Task item => Write only how many lines in this data include "sure".

Data to use =>

==*==

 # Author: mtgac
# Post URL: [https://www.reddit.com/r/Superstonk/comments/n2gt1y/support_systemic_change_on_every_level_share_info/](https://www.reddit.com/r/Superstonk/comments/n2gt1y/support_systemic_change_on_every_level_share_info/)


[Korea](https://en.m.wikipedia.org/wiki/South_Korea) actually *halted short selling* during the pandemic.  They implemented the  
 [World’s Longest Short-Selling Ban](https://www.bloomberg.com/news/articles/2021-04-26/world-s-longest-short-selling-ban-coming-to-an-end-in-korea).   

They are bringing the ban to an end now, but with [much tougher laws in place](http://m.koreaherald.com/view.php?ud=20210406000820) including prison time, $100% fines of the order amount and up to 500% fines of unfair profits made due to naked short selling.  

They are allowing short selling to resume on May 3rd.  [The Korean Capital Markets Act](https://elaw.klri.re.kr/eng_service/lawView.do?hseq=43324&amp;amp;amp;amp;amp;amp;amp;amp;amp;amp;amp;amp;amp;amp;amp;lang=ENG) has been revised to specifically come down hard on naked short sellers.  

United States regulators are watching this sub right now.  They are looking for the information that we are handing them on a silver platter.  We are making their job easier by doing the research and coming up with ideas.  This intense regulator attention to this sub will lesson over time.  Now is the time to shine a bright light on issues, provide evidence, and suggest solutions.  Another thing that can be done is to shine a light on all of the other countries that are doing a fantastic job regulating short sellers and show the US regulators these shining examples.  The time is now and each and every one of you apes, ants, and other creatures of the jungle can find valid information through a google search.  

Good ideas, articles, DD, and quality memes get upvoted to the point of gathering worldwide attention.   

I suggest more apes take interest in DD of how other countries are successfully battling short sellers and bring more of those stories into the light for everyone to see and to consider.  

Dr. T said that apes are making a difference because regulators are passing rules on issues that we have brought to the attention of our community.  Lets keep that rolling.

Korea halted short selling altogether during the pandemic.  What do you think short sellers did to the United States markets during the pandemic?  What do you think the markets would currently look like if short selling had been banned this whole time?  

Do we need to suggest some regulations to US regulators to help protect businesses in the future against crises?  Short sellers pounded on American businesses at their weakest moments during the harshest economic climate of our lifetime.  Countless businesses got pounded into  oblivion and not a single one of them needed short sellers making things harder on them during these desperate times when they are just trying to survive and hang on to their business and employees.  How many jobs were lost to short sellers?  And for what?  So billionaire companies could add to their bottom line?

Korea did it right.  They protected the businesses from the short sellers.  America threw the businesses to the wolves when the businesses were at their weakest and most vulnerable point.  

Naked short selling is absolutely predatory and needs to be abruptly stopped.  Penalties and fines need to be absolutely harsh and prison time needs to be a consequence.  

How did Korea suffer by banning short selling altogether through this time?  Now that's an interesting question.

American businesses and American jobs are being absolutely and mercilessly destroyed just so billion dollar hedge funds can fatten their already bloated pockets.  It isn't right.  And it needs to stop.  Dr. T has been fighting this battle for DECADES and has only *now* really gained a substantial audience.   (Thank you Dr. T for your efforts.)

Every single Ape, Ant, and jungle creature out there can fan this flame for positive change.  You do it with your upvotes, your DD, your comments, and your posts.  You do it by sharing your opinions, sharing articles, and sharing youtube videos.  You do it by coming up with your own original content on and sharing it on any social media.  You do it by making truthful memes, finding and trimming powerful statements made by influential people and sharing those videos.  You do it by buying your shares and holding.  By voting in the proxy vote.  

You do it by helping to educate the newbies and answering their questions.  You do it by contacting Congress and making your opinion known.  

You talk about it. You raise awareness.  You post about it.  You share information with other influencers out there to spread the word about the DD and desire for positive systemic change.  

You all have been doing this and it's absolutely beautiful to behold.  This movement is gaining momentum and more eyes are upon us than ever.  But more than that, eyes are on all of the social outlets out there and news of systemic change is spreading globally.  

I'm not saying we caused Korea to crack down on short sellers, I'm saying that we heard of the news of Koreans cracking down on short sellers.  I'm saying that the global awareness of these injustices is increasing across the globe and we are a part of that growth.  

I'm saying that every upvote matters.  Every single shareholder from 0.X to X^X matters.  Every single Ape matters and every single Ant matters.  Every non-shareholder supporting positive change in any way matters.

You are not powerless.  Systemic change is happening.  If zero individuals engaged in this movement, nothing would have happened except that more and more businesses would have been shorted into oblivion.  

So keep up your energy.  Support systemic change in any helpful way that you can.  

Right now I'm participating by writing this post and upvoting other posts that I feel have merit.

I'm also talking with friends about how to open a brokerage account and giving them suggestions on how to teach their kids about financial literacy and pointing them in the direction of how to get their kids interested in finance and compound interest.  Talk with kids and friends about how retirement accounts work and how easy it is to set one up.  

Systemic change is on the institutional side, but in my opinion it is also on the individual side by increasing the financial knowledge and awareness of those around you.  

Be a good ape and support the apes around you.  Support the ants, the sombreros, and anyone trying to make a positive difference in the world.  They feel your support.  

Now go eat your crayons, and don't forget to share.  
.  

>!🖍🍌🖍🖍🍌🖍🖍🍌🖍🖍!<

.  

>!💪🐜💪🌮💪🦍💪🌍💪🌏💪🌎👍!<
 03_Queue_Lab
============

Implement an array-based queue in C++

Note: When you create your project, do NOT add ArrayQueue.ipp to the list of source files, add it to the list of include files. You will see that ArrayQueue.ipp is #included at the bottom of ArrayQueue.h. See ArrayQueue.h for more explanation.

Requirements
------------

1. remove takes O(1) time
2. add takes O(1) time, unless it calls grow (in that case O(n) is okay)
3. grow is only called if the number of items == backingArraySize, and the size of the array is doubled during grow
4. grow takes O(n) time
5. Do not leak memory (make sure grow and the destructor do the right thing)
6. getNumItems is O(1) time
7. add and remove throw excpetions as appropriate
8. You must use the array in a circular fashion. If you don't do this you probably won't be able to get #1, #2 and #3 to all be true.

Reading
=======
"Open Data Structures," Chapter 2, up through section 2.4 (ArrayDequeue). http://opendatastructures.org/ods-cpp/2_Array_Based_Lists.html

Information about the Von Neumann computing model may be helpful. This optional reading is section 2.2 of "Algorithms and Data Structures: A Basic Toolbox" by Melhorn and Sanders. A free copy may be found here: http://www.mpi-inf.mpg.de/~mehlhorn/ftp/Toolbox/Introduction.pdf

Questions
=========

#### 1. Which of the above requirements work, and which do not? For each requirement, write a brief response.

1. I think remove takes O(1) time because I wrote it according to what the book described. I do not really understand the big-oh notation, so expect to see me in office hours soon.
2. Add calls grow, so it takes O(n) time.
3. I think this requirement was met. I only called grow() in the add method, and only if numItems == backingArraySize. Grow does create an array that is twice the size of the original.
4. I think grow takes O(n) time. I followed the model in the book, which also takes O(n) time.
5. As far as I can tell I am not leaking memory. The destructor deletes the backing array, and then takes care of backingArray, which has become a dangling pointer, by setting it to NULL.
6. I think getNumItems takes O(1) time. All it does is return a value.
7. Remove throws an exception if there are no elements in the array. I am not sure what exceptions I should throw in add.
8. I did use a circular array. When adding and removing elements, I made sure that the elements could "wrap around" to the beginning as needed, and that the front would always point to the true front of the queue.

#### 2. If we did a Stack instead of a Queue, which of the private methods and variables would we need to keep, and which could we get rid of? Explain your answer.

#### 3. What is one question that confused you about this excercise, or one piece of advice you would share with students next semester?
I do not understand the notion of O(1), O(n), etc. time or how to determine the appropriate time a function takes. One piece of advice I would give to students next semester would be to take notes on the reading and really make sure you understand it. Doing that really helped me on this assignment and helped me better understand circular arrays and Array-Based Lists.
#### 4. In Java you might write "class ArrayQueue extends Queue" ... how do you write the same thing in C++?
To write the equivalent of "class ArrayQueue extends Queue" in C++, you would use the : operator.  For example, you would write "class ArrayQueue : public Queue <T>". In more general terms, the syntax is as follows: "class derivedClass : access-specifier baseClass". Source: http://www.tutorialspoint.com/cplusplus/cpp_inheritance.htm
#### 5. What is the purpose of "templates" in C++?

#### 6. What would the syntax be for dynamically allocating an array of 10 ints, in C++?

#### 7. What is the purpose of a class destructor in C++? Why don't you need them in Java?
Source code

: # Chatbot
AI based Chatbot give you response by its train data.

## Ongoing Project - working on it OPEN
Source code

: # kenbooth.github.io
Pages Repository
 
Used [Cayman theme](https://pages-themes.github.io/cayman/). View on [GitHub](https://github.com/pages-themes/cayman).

==*==

Task answer => 4